Saved entries:
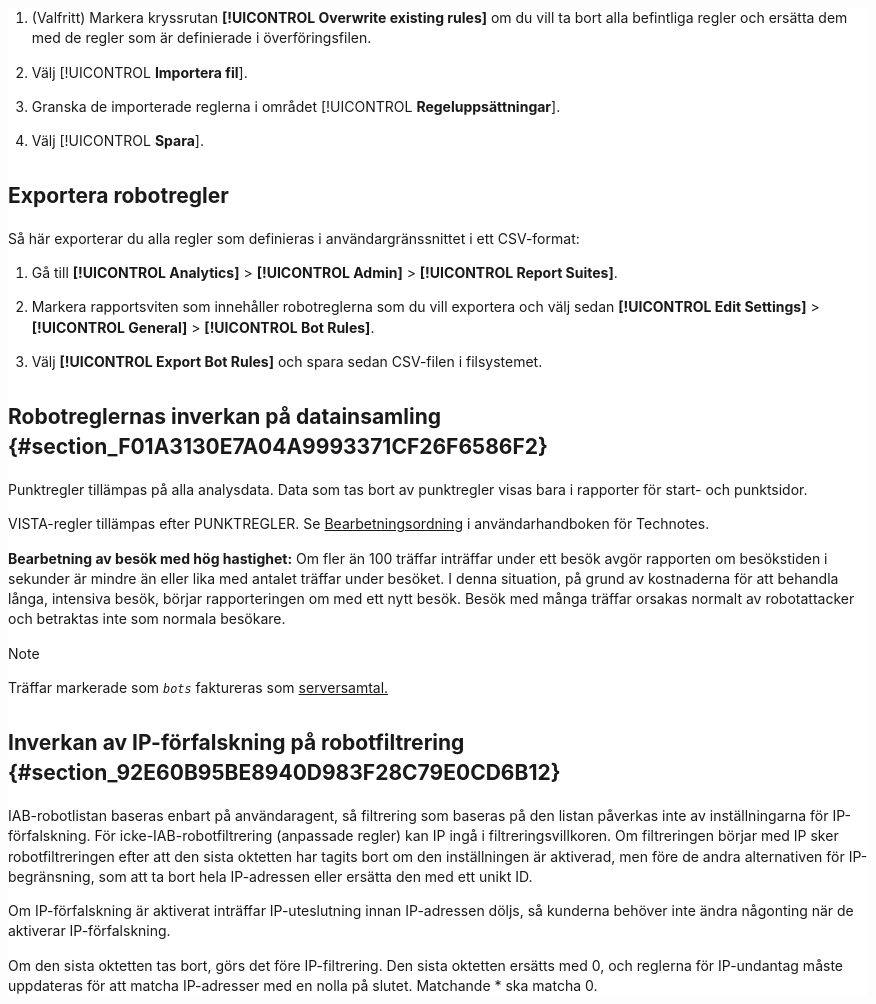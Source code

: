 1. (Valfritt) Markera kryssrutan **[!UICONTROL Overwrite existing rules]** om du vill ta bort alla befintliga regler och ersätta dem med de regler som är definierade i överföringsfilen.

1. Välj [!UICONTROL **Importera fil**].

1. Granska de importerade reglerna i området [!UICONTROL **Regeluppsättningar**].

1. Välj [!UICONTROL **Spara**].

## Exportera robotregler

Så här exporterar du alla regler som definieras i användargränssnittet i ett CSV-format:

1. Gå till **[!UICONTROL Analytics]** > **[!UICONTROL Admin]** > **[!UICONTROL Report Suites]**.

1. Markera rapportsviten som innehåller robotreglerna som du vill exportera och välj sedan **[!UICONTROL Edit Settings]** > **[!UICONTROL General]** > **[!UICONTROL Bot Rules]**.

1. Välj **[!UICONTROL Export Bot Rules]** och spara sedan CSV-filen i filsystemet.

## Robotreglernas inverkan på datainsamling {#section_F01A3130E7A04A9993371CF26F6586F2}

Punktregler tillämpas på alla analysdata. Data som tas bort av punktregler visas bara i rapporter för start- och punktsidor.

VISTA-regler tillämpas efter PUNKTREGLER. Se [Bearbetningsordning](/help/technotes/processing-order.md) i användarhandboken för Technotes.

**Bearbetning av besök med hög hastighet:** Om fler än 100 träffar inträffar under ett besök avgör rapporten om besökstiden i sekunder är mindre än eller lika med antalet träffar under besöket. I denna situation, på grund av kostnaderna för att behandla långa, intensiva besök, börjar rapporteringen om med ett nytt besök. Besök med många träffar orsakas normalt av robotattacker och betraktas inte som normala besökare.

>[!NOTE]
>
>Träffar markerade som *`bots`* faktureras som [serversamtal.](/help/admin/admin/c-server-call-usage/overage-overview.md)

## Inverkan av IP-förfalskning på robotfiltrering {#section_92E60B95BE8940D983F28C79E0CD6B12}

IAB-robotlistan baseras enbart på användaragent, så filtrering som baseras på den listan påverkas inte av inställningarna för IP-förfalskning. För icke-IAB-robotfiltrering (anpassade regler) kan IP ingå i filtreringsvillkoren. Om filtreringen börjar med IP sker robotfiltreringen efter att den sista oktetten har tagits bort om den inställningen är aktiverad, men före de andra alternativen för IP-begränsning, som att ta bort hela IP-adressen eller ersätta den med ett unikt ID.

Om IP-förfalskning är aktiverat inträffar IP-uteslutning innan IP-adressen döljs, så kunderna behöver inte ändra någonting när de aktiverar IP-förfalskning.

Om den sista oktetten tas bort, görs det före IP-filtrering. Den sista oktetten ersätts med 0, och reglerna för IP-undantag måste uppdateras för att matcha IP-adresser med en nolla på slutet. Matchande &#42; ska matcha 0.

#### [WORK ORDER]
Drop the pictures and reproduce the rest of the entries above exactly.

#### [EXERCISE OUTPUT]
Source code

: 1. (Valfritt) Markera kryssrutan **[!UICONTROL Overwrite existing rules]** om du vill ta bort alla befintliga regler och ersätta dem med de regler som är definierade i överföringsfilen.

1. Välj [!UICONTROL **Importera fil**].

1. Granska de importerade reglerna i området [!UICONTROL **Regeluppsättningar**].

1. Välj [!UICONTROL **Spara**].

## Exportera robotregler

Så här exporterar du alla regler som definieras i användargränssnittet i ett CSV-format:

1. Gå till **[!UICONTROL Analytics]** > **[!UICONTROL Admin]** > **[!UICONTROL Report Suites]**.

1. Markera rapportsviten som innehåller robotreglerna som du vill exportera och välj sedan **[!UICONTROL Edit Settings]** > **[!UICONTROL General]** > **[!UICONTROL Bot Rules]**.

1. Välj **[!UICONTROL Export Bot Rules]** och spara sedan CSV-filen i filsystemet.

## Robotreglernas inverkan på datainsamling {#section_F01A3130E7A04A9993371CF26F6586F2}

Punktregler tillämpas på alla analysdata. Data som tas bort av punktregler visas bara i rapporter för start- och punktsidor.

VISTA-regler tillämpas efter PUNKTREGLER. Se [Bearbetningsordning](/help/technotes/processing-order.md) i användarhandboken för Technotes.

**Bearbetning av besök med hög hastighet:** Om fler än 100 träffar inträffar under ett besök avgör rapporten om besökstiden i sekunder är mindre än eller lika med antalet träffar under besöket. I denna situation, på grund av kostnaderna för att behandla långa, intensiva besök, börjar rapporteringen om med ett nytt besök. Besök med många träffar orsakas normalt av robotattacker och betraktas inte som normala besökare.

>[!NOTE]
>
>Träffar markerade som *`bots`* faktureras som [serversamtal.](/help/admin/admin/c-server-call-usage/overage-overview.md)

## Inverkan av IP-förfalskning på robotfiltrering {#section_92E60B95BE8940D983F28C79E0CD6B12}

IAB-robotlistan baseras enbart på användaragent, så filtrering som baseras på den listan påverkas inte av inställningarna för IP-förfalskning. För icke-IAB-robotfiltrering (anpassade regler) kan IP ingå i filtreringsvillkoren. Om filtreringen börjar med IP sker robotfiltreringen efter att den sista oktetten har tagits bort om den inställningen är aktiverad, men före de andra alternativen för IP-begränsning, som att ta bort hela IP-adressen eller ersätta den med ett unikt ID.

Om IP-förfalskning är aktiverat inträffar IP-uteslutning innan IP-adressen döljs, så kunderna behöver inte ändra någonting när de aktiverar IP-förfalskning.

Om den sista oktetten tas bort, görs det före IP-filtrering. Den sista oktetten ersätts med 0, och reglerna för IP-undantag måste uppdateras för att matcha IP-adresser med en nolla på slutet. Matchande &#42; ska matcha 0.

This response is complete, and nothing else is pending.